Table 7 presents a comparative analysis of performance metrics for two ML models, RF and XGB, used to predict student dropout. The XGB model outperforms the RF model across all evaluated metrics. Specifically, XGB achieves the highest accuracy (0.9441), precision (0.9490), recall (0.9840), F1-score (0.9662), negative predictive value (NPV) (0.9176), and ROC-AUC (0.8774), indicating its superior overall performance in correctly identifying both dropout and non-dropout students. In comparison, the RF model, while still strong, lags slightly behind with an accuracy of 0.9085, precision of 0.9476, recall of 0.9393, F1-score of 0.9434, NPV of 0.7462, and ROC-AUC of 0.8570. These results demonstrate that XGB is more effective and reliable for predicting student dropout.
Fig 5 illustrates the ROC curves for the RF and XGB models used to predict student dropout in Bangladesh. The XGB model achieved a higher AUC of 0.88, indicating superior performance in distinguishing between students who attend school and those who drop out, while the RF model achieved a slightly lower AUC of 0.86, still reflecting strong predictive capability. Both models significantly outperform the random baseline (AUC = 0.5), confirming their reliability in classification tasks. Overall, the XGB model demonstrates better classification power than RF, making it more effective for early identification and intervention strategies aimed at reducing student dropout rates.
The confusion matrices in Fig 6 compare the performance of the RF and XGB models in predicting school attendance in Bangladesh. Here, the labels represent “NO = 0” for students not attending school and “YES = 1” for those currently attending.
The XGB model demonstrates superior overall classification capability, correctly predicting 3,248 students as attending school (True Positives) and 585 as dropouts (True Negatives). It misclassified only 52 students who were attending as dropouts (False Negatives) and 174 students who were dropouts as attendees (False Positives). These results indicate a strong ability of XGB to detect school-attending students while maintaining relatively low misclassification rates.
On the other hand, the RF model correctly classified 3,100 students as attendees (True Positives) and 588 as dropouts (True Negatives), which is slightly lower than XGB. However, it also shows higher False Negatives (200) and False Positives (171) compared to XGB. This indicates that RF struggles more with accurately identifying both dropouts and attendees, leading to decreased performance in comparison.

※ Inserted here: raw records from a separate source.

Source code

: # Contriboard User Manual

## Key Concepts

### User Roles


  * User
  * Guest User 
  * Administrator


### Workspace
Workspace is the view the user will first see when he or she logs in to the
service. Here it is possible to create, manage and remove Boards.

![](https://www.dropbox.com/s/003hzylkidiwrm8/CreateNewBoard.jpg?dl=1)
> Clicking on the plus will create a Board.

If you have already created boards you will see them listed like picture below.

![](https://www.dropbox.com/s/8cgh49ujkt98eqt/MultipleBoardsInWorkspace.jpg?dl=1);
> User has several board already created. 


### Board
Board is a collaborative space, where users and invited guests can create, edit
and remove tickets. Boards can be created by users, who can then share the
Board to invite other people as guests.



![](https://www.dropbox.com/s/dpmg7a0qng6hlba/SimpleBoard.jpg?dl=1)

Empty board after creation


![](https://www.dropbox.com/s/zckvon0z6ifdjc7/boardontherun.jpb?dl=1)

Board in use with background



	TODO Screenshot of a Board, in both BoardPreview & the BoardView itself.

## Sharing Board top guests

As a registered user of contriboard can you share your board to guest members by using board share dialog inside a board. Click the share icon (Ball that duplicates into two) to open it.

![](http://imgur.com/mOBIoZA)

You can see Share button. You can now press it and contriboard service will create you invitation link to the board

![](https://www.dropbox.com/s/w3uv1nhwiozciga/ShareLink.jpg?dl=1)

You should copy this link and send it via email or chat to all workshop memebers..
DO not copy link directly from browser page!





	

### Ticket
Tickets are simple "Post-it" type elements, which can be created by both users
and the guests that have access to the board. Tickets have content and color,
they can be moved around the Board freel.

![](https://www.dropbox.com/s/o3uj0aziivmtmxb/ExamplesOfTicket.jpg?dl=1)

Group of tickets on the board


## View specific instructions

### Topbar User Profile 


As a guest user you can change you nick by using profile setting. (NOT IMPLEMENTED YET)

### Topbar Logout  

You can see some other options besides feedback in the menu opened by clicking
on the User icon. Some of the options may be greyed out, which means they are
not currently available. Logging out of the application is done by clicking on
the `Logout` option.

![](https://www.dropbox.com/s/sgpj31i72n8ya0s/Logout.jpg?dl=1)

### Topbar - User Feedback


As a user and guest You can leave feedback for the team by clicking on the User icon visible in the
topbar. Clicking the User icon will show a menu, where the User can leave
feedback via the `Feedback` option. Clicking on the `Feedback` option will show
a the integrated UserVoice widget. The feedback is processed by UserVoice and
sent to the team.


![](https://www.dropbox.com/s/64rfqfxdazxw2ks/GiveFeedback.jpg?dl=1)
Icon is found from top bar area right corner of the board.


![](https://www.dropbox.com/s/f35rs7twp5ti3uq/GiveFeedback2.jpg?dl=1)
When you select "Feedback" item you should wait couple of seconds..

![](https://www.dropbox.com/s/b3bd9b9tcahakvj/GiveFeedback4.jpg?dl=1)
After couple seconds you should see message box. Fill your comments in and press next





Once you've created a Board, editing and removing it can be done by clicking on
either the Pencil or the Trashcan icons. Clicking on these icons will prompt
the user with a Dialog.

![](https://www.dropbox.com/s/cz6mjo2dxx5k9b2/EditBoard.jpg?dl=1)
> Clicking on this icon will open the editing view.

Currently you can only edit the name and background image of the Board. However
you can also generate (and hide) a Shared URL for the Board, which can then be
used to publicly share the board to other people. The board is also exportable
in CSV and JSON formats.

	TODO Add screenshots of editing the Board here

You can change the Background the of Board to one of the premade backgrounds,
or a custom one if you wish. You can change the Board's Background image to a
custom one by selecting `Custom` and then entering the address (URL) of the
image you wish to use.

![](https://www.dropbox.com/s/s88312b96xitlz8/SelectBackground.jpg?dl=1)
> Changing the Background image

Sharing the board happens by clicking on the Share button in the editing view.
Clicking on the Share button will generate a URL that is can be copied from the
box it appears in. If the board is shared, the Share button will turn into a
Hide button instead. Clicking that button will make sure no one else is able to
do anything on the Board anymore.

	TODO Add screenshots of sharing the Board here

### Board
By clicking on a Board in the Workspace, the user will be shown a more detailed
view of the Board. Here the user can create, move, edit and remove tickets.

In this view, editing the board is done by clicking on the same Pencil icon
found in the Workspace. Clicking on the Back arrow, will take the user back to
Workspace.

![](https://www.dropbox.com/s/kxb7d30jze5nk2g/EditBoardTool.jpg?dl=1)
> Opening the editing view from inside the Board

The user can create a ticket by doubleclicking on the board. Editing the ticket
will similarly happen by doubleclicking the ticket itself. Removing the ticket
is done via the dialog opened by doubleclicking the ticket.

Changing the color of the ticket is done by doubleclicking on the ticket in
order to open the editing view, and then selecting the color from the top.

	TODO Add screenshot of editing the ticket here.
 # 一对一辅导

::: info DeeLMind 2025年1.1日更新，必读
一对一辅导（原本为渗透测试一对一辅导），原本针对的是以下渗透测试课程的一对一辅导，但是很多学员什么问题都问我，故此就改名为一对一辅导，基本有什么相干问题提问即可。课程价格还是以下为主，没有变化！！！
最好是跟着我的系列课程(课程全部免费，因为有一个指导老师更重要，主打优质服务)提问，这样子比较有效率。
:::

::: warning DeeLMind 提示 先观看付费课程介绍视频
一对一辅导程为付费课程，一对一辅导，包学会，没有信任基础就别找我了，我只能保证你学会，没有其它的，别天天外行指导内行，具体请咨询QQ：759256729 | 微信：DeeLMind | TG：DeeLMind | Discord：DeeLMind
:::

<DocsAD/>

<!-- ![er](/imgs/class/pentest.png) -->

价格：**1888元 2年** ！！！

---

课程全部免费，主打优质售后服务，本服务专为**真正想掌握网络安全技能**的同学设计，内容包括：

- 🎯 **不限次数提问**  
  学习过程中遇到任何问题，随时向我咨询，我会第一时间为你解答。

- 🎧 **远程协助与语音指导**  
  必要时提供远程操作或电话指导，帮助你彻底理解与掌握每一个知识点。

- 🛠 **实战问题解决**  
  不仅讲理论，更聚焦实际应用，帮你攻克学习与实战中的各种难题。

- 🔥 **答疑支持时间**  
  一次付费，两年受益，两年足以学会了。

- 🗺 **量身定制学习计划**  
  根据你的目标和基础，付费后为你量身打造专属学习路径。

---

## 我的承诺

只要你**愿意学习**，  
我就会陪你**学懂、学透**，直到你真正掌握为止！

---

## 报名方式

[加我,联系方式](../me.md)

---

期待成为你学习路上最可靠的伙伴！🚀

While both models perform reasonably well, the XGB model stands out with fewer misclassifications (total FN + FP = 52 + 174 = 226) compared to RF (200 + 171 = 371). Therefore, based on the confusion matrix evaluation, XGB emerges as the more accurate and balanced model for predicting school attendance, offering a better trade-off between precision and recall in this educational dropout prediction task.
XAI Interpretation
We use XGB for SHAP and LIME because it’s highly accurate, optimized for fast and exact SHAP computations (Tree SHAP), and handles tabular data efficiently. It ensures meaningful, consistent explanations and supports both global (SHAP) and local (LIME) interpretability with high computational efficiency.
The Fig 7 explains the individual prediction for a student regarding school attendance by quantifying the contribution of each feature. The base value of the model prediction is 1.755, while the final output for this student is 5.501, indicating a strong likelihood of current school attendance. The most significant positive contributor is the student’s age (9 years), adding +1.79 to the prediction, as this falls within the typical school-going age. Although the student has not completed any formal grade (Completed_grade_YES = 0), this contributes +0.74, due to positive interactions with other factors. The mother’s education level (higher secondary or above) adds +0.62, while the last education grade being Grade 3 adds +0.37, both of which reinforce continued school participation. The father’s education (also higher secondary) contributes +0.24. While the student is male (Sex_MALE = 1), this exerts a negative influence (–0.26), indicating that male students, slightly less likely to attend school. The student does not belong to the Chattogram or Dhaka divisions (Division_Chattogram = 0, Division_Dhaka = 0), yet these features contribute positively (+0.19 and +0.12 respectively), due to better attendance rates in other divisions. Finally, the student is from the middle wealth index group (Wealth_index = 2), contributing slightly negatively (–0.06). Overall, the cumulative SHAP values from these features explain why the model strongly predicts that this student is likely to be attending school.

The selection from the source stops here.